I make some really cool clothes for avatars in Second Life. Some of those designs I also have used for real world graphic tees. It would be lovely if I had the time, space, and funds to set up a screen printing shop at home, but I don’t. Fortunately, this isn’t necessary. I can still make and sell really awesome graphic tees and other items using a print-on-demand service.
I initially worried about this. Would using POD for my graphic tees make my brand, LoPo, look unprofessional? While I would love it if LoPo apparel and accessories had the same appeal major designer labels do, the reality is – LoPo isn’t a department store brand, it’s a small yet growing line of graphic designs by a solo artist on a shoestring budget working out of her 9′ x 10′ home office.
Print-on-demand companies give artists like me a free way to sell their designs without having to worry about the hassles and expense of purchasing supplies, equipment, etc. They handle all the printing, shipping, and credit card processing, leaving us the time to focus on making cool designs.
There are some drawbacks, of course. POD companies don’t offer the option of designing on sleeves or anywhere outside the standard rectangular areas on the front and back. This is a huge frustration for me, to be honest. I can’t count how many times I’ve thought of an amazing design for a shirt, but couldn’t bring it to market because of this limitation. Using POD also means having to co-brand LoPo with my supplier.
I have experience with three of the dozen or so main contenders in the POD field – CafePress, Zazzle, and Printfection. I didn’t stay with CafePress very long. They got a bit greedy for my tastes. Zazzle amazed me with their speed, customizable product selection, and quality. Yet, I still worried about how co-branding would affect LoPo as a brand, so I recently tried Printfection, which allows shop owners to brand their stores, shipping labels, etc., however they wish without Printfection’s name being plastered in several locations.
I made the switch because I loved having the ability to set up a shop that fully integrated with my website so that customers never felt like they left my site. I loved the idea of my customers seeing LoPo on the shipping label and other correspondence instead of my supplier’s. So, after much frustration and time wasted, I finally got my Printfection store set up, and ordered a sample to ensure their print quality was up to my standards. Within 48 hours, they had printed and shipped my tee and the print quality was excellent. Printfection’s packaging is great, too – I received my tee in a box instead of the typical plastic bag. So, you’d think given the great quality, better packaging, and no need for co-branding, I’d stay with Printfection – but I’m not.

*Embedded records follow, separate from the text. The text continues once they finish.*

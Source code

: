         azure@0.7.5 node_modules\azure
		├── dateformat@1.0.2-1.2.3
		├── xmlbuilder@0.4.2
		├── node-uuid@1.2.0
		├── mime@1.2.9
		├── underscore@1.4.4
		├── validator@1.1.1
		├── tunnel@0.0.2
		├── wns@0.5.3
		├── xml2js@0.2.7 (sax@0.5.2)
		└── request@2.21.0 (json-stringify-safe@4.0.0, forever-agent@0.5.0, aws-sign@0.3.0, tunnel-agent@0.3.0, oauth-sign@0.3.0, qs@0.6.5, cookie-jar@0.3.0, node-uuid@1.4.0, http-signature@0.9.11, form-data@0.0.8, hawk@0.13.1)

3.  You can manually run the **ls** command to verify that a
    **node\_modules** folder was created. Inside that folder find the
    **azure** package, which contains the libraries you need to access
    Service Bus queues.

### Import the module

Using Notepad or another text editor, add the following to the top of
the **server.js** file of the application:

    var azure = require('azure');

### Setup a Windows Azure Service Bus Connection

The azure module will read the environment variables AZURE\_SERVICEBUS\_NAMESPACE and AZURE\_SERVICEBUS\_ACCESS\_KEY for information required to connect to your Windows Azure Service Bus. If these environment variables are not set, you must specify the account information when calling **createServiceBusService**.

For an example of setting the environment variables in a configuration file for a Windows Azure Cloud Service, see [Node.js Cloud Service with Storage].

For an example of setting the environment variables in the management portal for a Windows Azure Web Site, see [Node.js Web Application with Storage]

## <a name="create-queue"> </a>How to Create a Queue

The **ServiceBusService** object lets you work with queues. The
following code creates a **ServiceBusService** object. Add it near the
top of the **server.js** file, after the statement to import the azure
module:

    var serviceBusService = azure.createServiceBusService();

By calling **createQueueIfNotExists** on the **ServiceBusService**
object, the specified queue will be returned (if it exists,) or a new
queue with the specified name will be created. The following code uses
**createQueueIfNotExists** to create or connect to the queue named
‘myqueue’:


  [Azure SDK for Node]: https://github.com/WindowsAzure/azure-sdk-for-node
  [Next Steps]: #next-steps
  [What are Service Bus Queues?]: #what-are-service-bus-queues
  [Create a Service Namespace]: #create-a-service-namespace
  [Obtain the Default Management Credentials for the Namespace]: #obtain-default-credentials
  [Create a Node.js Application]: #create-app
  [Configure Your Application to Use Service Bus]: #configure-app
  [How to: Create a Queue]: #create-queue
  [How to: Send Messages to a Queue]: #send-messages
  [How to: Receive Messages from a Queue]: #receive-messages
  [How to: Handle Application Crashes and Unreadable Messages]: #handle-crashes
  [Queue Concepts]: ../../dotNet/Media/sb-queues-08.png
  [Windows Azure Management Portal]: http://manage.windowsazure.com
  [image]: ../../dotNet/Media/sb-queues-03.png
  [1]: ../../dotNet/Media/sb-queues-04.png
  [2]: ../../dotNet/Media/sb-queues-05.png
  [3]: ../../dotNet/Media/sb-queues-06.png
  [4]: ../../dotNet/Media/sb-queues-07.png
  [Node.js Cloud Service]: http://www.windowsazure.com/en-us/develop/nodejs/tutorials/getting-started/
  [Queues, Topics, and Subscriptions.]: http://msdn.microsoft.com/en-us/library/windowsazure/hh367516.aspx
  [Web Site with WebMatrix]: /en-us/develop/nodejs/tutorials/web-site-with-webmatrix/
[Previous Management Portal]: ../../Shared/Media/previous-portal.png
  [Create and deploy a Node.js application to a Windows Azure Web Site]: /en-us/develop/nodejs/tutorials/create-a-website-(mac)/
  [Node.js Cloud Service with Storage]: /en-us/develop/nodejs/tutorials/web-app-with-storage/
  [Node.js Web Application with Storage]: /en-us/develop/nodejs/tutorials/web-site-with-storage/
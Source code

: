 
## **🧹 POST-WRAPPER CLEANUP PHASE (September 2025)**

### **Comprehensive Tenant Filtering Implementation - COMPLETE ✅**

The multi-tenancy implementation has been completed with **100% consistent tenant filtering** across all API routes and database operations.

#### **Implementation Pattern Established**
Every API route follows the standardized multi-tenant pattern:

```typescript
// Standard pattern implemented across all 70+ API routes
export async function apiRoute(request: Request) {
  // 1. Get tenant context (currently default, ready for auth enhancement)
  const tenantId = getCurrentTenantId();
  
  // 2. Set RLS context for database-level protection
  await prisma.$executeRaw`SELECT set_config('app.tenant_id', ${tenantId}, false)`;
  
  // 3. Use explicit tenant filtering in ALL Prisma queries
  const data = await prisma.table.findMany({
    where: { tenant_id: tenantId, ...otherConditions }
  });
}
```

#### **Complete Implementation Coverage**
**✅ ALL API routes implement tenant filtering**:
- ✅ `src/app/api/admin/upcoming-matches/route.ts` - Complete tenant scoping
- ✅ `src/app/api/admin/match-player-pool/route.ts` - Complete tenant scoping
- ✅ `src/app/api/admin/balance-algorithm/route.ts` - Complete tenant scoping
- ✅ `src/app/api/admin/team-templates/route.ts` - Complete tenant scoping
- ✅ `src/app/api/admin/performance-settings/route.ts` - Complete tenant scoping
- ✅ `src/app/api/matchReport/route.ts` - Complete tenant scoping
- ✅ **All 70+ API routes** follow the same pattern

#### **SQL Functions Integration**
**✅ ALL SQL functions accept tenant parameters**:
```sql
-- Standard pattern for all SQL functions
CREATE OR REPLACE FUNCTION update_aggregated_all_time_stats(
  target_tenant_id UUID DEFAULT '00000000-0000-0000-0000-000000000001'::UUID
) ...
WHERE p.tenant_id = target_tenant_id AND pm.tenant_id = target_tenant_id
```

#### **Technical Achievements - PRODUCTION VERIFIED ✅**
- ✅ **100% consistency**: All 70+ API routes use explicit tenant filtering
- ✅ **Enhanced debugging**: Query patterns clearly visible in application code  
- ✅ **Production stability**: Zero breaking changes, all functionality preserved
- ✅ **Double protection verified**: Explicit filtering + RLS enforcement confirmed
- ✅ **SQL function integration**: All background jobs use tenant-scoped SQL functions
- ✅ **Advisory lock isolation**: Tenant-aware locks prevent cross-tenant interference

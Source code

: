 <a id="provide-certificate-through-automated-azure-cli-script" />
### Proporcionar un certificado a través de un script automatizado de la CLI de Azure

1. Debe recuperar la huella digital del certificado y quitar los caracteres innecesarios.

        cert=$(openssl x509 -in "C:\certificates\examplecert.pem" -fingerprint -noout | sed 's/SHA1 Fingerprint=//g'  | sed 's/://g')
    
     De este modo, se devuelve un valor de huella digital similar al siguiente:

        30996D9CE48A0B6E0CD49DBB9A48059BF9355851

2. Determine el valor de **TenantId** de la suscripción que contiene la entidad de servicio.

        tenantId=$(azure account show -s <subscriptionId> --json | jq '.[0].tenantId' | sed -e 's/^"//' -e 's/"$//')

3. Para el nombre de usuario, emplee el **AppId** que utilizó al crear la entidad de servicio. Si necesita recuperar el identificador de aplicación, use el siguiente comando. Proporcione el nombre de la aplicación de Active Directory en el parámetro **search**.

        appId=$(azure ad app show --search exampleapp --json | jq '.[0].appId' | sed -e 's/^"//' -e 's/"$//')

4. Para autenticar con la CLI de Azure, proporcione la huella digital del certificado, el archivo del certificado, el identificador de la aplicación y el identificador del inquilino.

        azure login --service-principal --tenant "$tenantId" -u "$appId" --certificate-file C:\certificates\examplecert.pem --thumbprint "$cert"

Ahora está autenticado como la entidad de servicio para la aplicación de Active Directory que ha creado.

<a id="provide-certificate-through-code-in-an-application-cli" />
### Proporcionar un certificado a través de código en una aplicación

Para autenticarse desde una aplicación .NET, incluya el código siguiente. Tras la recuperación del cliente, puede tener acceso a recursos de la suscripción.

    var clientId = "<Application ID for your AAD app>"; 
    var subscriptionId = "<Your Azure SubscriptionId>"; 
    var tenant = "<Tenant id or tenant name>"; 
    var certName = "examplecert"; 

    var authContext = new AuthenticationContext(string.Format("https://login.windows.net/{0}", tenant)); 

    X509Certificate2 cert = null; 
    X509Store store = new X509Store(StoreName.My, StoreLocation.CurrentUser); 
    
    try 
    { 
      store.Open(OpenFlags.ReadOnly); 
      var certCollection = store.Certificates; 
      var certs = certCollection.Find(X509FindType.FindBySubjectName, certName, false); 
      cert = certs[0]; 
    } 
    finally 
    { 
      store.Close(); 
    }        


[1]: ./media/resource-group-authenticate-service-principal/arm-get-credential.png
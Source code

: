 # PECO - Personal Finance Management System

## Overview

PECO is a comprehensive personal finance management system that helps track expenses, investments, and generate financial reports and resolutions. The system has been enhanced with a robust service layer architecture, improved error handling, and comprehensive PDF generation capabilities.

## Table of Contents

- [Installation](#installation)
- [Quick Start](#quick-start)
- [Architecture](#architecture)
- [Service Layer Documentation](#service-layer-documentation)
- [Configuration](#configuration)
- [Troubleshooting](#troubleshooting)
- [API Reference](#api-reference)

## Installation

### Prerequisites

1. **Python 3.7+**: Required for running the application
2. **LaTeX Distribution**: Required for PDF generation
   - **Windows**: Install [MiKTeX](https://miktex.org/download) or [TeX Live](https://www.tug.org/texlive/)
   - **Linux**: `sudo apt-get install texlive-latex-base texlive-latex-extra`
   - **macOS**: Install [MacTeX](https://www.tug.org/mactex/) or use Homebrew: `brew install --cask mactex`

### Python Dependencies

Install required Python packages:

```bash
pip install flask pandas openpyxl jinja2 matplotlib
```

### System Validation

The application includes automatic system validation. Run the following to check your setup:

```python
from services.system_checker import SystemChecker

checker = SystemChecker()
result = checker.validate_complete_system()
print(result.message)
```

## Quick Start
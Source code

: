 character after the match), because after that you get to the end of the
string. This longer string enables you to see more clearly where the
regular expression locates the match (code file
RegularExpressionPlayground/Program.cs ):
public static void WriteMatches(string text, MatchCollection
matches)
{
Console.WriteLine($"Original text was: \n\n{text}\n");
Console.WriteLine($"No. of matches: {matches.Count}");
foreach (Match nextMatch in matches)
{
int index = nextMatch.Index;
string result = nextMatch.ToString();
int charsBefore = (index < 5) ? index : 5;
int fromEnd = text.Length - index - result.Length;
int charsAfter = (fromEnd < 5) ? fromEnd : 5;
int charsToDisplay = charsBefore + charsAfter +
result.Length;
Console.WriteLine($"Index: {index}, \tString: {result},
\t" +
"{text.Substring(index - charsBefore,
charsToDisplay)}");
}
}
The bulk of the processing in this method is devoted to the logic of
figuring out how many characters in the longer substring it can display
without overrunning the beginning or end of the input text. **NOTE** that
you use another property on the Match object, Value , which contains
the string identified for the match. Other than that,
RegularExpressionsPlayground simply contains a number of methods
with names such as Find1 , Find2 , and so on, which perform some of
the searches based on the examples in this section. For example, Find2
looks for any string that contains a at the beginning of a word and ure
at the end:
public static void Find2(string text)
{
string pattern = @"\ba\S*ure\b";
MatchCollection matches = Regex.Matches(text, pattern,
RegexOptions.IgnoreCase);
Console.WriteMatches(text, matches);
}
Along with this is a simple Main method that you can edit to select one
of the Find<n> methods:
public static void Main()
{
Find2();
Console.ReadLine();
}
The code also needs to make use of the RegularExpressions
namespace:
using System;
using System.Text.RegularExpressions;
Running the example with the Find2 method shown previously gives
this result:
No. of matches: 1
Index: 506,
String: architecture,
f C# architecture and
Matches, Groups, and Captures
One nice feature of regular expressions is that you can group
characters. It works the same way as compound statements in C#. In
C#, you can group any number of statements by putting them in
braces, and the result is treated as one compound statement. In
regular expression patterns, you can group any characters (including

The reason? Their website and method of product management is truly awful. For customers, product images are too small and they can’t view the design in question on a variety of shirt colors. For shop owners, the archaic folder tree system Printfection is using for product creation and inventory management is horrifically tedious, unnecessarily time-consuming, and makes the stores themselves look clunky and redundant. This is not exactly the professional image I had in mind. So, I decided to stick with Zazzle for selling my graphic tee designs.